2. Backups That Never Expire
Privacy Laws: You may only retain privacy-protected employee data for as long as you need it to perform the function for which you collected it. Once that purpose and justification end, the data must be meaningfully deleted.
Pitfall: The retention schedules you rely on to comply with this requirement may get undermined where IT maintains full, indefinite backups.

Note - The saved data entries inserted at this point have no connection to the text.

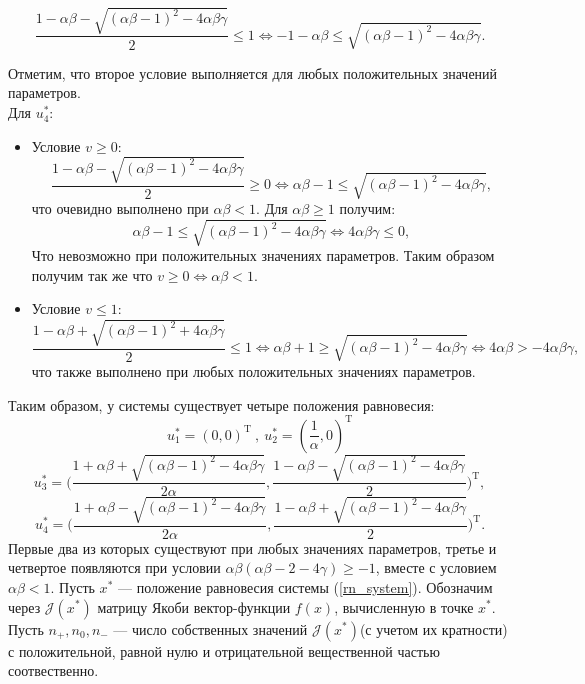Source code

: \documentclass[10pt]{article}
\numberwithin{equation}{section}
\begin{document}
\begin{enumerate}
\begin{itemize}
	\[ \frac{1 - \alpha \beta - \sqrt{(\alpha \beta - 1)^2 - 4\alpha \beta \gamma}}{2} \leq 1 \iff -1 - \alpha \beta \leq \sqrt{(\alpha \beta - 1)^2 - 4 \alpha \beta \gamma}. \]
\end{itemize}
Отметим, что второе условие выполняется для любых положительных значений параметров.\\
Для \( u_4^* \):
\begin{itemize}
	\item Условие \( v \geq 0 \):
	\[ \frac{1 - \alpha \beta - \sqrt{(\alpha \beta - 1)^2 - 4\alpha \beta \gamma}}{2} \geq 0 \iff \alpha \beta - 1 \leq \sqrt{(\alpha \beta - 1)^2 - 4 \alpha \beta \gamma}, \]
	что очевидно выполнено при \( \alpha \beta < 1 \). Для \( \alpha \beta \geq 1 \) получим:
	\[ \alpha \beta - 1 \leq \sqrt{(\alpha \beta - 1)^2 - 4 \alpha \beta \gamma} \iff 4 \alpha \beta \gamma \leq 0, \]
	Что невозможно при положительных значениях параметров. Таким образом получим так же что \( v \geq 0 \iff \alpha \beta < 1 \). 
	\item Условие \( v \leq 1 \):
	\[ \frac{1 - \alpha \beta + \sqrt{(\alpha \beta - 1)^2 + 4\alpha \beta \gamma}}{2} \leq 1 \iff \alpha \beta + 1 \geq \sqrt{(\alpha \beta - 1)^2 - 4 \alpha \beta \gamma} \iff 4 \alpha \beta > -4 \alpha \beta \gamma, \]
	что также выполнено при любых положительных значениях параметров.
\end{itemize}
\end{enumerate} 
Таким образом, у системы существует четыре положения равновесия:
\[ u_1^* = (0, 0)^{\mathrm{T}} \ , \ u_2^* = (\frac{1}{\alpha}, 0)^{\mathrm{T}} \]
\[ u_3^* =  \Big( \frac{1 + \alpha \beta + \sqrt{(\alpha \beta - 1)^2 - 4 \alpha \beta \gamma}}{2\alpha},  \frac{1 - \alpha \beta - \sqrt{(\alpha \beta - 1)^2 - 4 \alpha \beta \gamma}}{2} \Big)^{\mathrm{T}}, \]
\[ u_4^* =  \Big( \frac{1 + \alpha \beta - \sqrt{(\alpha \beta - 1)^2 - 4 \alpha \beta \gamma}}{2\alpha},  \frac{1 - \alpha \beta + \sqrt{(\alpha \beta - 1)^2 - 4 \alpha \beta \gamma}}{2} \Big)^{\mathrm{T}}. \]
Первые два из которых существуют при любых значениях параметров, третье и четвертое появляются при условии \( \alpha \beta ( \alpha \beta - 2 - 4 \gamma) \ge -1 \), вместе с условием \( \alpha \beta < 1 \).
Пусть \( x^* \) --- положение равновесия системы (\ref{rn_system}). Обозначим через \( \mathcal{J}(x^*) \) матрицу Якоби вектор-функции \( f(x) \), вычисленную в точке \( x^* \). Пусть \( n_{+}, n_0, n_{-} \) --- число собственных значений \( \mathcal{J}(x^*) \)(с учетом их кратности) с положительной, равной нулю и отрицательной вещественной частью соотвественно.
\end{document}

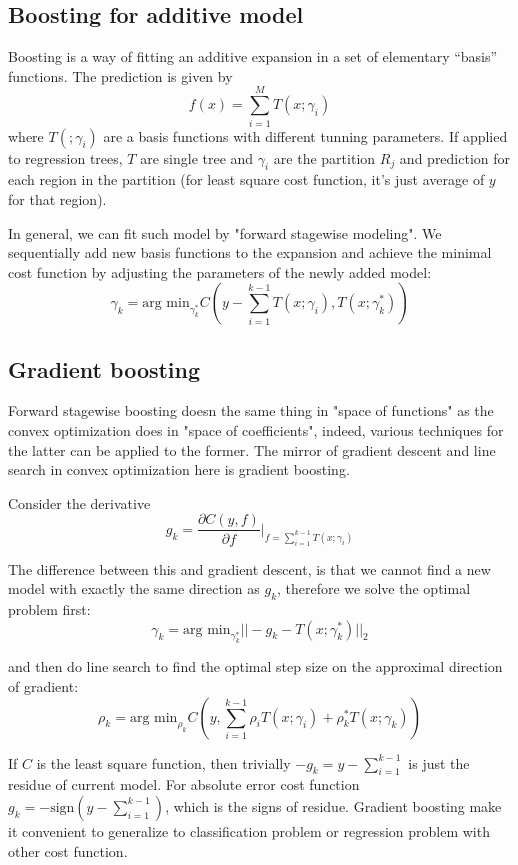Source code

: \documentclass{article}
\begin{document}
\subsection{Boosting for additive model}
Boosting is a way of fitting an additive expansion in a set of elementary “basis” functions. The prediction is given by
\[
f(x)=\sum_{i=1}^MT(x;\gamma_i)
\]
where $T(;\gamma_i)$ are a basis functions with different tunning parameters. If applied to regression trees, $T$ are single tree and $\gamma_i$ are the partition ${R_j}$ and prediction for each region in the partition (for least square cost function, it's just average of $y$ for that region).

In general, we can fit such model by "forward stagewise modeling". We sequentially add new basis functions to the expansion and achieve the minimal cost function by adjusting the parameters of the newly added model:
\[
\gamma_k=\textrm{arg min}_{\gamma_k^*}C(y-\sum_{i=1}^{k-1}T(x;\gamma_i),T(x;\gamma_k^*))
\]

\subsection{Gradient boosting}
Forward stagewise boosting doesn the same thing in "space of functions" as the convex optimization does in "space of coefficients", indeed, various techniques for the latter can be applied to the former. The mirror of gradient descent and line search in convex optimization here is gradient boosting.

Consider the derivative
\[
g_k=\frac{\partial C(y,f)}{\partial f}|_{f=\sum_{i=1}^{k-1}T(x;\gamma_i)}
\]

The difference between this and gradient descent, is that we cannot find a new model with exactly the same direction as $g_k$, therefore we solve the optimal problem first:
\[
\gamma_k=\textrm{arg min}_{\gamma_k^*}||-g_k-T(x;\gamma_k^*)||_2
\]

and then do line search to find the optimal step size on the approximal direction of gradient:
\[
\rho_k=\textrm{arg min}_{\rho_k}C(y,\sum_{i=1}^{k-1}\rho_iT(x;\gamma_i)+\rho_k^*T(x;\gamma_k))
\]

If $C$ is the least square function, then trivially $-g_k=y-\sum_{i=1}^{k-1}$ is just the residue of current model. For absolute error cost function $g_k=-\textrm{sign}(y-\sum_{i=1}^{k-1})$, which is the signs of residue. Gradient boosting make it convenient to generalize to classification problem or regression problem with other cost function.
\end{document}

Thus, even files that get deleted in production live forever in backup images, resulting in illegal retention.
Solution: To avoid perpetual backup problems:
- Implement a tiered backup system that provides for short-term operational backups (e.g., 30 to 90 days) plus longer-term archives with strict expiry aligned to your longest legal requirement.
- Exclude medical/accommodations, disciplinary investigations, and other sensitive HR folders from long-term backups, where feasible, or encrypt and segment them with shorter backup lifecycles.
- Document your backup retention and map it to your HR retention schedule.
- Test restore procedures to confirm that expired data isn’t recoverable after its retention period.
3. Vendor Noncompliance
Privacy Law: Employers are responsible for ensuring that the third-party vendors and service providers to whom they entrust personal data comply with privacy laws and may be held liable for retention and other violations they commit.
Pitfall: Most third-party providers keep client company HR data longer than the client does, whether by default or for their own analytics.
Solution: Include express language in the service contract that:
- Limits how long the provider can retain your HR data by category.
- Requires the provider to delete the data when the retention timeline ends (or other deletion triggers occur) and furnish you a certificate of destruction.
- Bans the provider from using your HR data for model training, product improvement, or any other secondary purpose without explicit, documented consent and legal review.
- Requires the data to be exported in a usable format and verifiably purged within a specific number of days after the contract terminates.
- Gives you the right to audit and/or receive screenshots, reports, completed questionnaires, or other evidence of the provider’s compliance with retention schedules and deletion requirements.
4. Mixing Need-To-Know Personal Data into General Employee Files
Privacy Laws: Medical records, functional abilities forms, accommodation requests, disciplinary investigation results, and other employee information handled by HR is especially sensitive and requires extra privacy protection, including strictly limiting access to those who “need to know.”
Pitfall: Need-to-know HR data may get saved in general personnel files or find their way into email threads that unauthorized personnel can access.
Solution: Create a segregated repository for sensitive records consisting of separate modules, restricted drives, or case tools with role-based access. Other measures:
- Store only the personal data necessary to perform the HR function.
- Use standardized forms to collect personal data that capture minimal, relevant information, and route directly to the secure repository (rather than email).
- Provide for access logging and periodic review of who accessed what data and why.
- Remove stale permissions immediately.